WORK TO COMPLETE:
From the listing below, copy each line where "documentclass" occurs.

DATASET RECORDS:
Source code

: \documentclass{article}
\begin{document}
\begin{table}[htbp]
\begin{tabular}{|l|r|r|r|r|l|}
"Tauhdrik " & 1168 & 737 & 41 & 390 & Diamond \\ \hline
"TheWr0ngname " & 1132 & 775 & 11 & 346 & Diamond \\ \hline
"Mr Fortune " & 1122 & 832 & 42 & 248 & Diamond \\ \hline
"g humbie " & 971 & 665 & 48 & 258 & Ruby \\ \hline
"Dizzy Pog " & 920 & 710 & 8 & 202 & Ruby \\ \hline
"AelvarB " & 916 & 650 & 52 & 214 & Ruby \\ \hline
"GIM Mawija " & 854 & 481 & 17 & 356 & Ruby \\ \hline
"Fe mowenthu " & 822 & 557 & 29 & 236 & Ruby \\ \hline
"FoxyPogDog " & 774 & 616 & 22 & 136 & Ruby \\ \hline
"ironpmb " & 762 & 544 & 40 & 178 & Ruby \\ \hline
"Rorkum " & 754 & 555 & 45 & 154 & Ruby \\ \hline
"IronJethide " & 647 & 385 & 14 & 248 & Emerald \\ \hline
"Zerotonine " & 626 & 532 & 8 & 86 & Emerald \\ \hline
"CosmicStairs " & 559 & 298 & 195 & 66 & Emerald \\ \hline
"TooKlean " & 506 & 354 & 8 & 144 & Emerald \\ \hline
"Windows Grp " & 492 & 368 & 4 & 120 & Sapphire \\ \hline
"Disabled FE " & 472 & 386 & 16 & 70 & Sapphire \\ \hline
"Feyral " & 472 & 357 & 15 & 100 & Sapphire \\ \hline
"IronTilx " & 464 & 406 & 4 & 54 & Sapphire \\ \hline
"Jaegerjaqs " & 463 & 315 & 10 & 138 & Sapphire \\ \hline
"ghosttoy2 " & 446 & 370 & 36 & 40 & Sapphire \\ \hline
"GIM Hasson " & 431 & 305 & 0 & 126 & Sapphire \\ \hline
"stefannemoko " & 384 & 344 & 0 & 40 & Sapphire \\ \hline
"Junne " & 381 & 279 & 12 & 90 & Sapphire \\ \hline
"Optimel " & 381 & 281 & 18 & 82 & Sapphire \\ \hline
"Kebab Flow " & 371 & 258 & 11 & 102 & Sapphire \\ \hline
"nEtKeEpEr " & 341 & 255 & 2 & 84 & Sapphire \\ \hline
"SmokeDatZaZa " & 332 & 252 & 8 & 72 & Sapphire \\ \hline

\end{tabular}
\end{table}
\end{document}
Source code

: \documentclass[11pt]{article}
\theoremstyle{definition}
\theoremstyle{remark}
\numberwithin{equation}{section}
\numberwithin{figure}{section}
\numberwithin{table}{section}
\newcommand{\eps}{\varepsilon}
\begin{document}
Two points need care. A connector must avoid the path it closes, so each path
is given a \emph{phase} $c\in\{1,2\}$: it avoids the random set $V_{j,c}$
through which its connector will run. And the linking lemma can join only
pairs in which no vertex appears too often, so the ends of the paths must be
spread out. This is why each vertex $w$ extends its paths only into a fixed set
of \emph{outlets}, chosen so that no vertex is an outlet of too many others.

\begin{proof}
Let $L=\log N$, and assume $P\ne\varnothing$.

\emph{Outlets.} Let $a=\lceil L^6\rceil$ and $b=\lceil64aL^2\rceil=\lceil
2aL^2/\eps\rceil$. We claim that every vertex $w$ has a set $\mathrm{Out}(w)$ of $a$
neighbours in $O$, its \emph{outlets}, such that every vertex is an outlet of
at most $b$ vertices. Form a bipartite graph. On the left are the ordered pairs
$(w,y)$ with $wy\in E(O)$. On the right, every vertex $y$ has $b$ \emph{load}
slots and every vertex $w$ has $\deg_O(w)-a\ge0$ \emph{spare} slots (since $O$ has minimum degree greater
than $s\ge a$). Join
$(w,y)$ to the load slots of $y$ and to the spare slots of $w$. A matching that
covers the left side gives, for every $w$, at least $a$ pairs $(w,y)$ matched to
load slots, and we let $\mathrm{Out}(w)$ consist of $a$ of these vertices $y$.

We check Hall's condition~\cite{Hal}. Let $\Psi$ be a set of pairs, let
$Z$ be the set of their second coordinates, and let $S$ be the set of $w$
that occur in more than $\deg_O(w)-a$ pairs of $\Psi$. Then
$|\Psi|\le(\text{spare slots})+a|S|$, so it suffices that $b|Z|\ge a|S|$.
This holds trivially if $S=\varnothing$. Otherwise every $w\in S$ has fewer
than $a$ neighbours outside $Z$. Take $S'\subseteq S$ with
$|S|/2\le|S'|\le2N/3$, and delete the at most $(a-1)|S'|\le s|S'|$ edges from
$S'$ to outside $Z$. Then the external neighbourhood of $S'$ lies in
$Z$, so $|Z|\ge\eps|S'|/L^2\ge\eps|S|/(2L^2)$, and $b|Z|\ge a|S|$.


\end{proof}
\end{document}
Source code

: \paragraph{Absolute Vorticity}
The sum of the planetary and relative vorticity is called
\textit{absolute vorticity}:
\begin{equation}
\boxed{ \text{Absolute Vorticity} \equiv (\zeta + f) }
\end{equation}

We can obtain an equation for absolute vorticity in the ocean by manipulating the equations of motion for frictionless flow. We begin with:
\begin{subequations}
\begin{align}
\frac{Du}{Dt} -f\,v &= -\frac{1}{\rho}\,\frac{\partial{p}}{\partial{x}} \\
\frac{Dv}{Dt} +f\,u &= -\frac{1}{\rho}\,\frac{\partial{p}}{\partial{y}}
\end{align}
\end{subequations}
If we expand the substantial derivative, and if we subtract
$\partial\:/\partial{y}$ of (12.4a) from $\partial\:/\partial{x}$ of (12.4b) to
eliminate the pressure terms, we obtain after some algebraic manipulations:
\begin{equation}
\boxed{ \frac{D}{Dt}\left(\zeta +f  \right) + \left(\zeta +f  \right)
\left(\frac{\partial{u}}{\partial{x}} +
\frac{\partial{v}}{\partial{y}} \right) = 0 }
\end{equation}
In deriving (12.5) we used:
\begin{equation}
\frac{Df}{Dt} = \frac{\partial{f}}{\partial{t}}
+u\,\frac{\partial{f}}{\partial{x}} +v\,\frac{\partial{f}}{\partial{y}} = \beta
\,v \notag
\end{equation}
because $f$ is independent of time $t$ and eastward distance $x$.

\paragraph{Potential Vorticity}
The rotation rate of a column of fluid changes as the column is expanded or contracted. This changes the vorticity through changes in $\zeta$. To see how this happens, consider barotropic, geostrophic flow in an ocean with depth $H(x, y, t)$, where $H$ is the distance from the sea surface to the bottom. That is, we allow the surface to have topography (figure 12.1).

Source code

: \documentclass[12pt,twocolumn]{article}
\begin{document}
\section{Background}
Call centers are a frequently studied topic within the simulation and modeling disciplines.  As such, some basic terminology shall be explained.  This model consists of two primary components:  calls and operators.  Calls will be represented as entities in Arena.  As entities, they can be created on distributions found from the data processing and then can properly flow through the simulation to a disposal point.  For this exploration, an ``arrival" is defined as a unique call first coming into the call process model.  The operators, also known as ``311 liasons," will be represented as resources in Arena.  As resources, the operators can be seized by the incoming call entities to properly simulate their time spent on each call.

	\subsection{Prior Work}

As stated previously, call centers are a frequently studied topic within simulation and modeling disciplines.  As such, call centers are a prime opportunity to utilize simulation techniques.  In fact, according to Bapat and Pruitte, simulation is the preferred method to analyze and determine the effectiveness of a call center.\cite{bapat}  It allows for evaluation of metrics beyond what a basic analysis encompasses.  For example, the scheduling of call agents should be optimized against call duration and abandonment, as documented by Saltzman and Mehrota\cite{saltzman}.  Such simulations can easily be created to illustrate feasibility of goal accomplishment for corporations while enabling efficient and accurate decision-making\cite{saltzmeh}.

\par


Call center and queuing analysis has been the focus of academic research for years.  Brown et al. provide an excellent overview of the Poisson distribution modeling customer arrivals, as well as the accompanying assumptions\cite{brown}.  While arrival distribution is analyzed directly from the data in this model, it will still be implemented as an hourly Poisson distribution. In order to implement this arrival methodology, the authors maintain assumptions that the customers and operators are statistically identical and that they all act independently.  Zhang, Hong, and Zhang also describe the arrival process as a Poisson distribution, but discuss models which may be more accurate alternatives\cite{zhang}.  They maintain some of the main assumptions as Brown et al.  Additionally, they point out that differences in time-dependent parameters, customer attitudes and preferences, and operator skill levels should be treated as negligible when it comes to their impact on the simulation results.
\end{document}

OUTPUT OF THE EXERCISE:
: \documentclass{article}
: \documentclass[11pt]{article}
: \documentclass[12pt,twocolumn]{article}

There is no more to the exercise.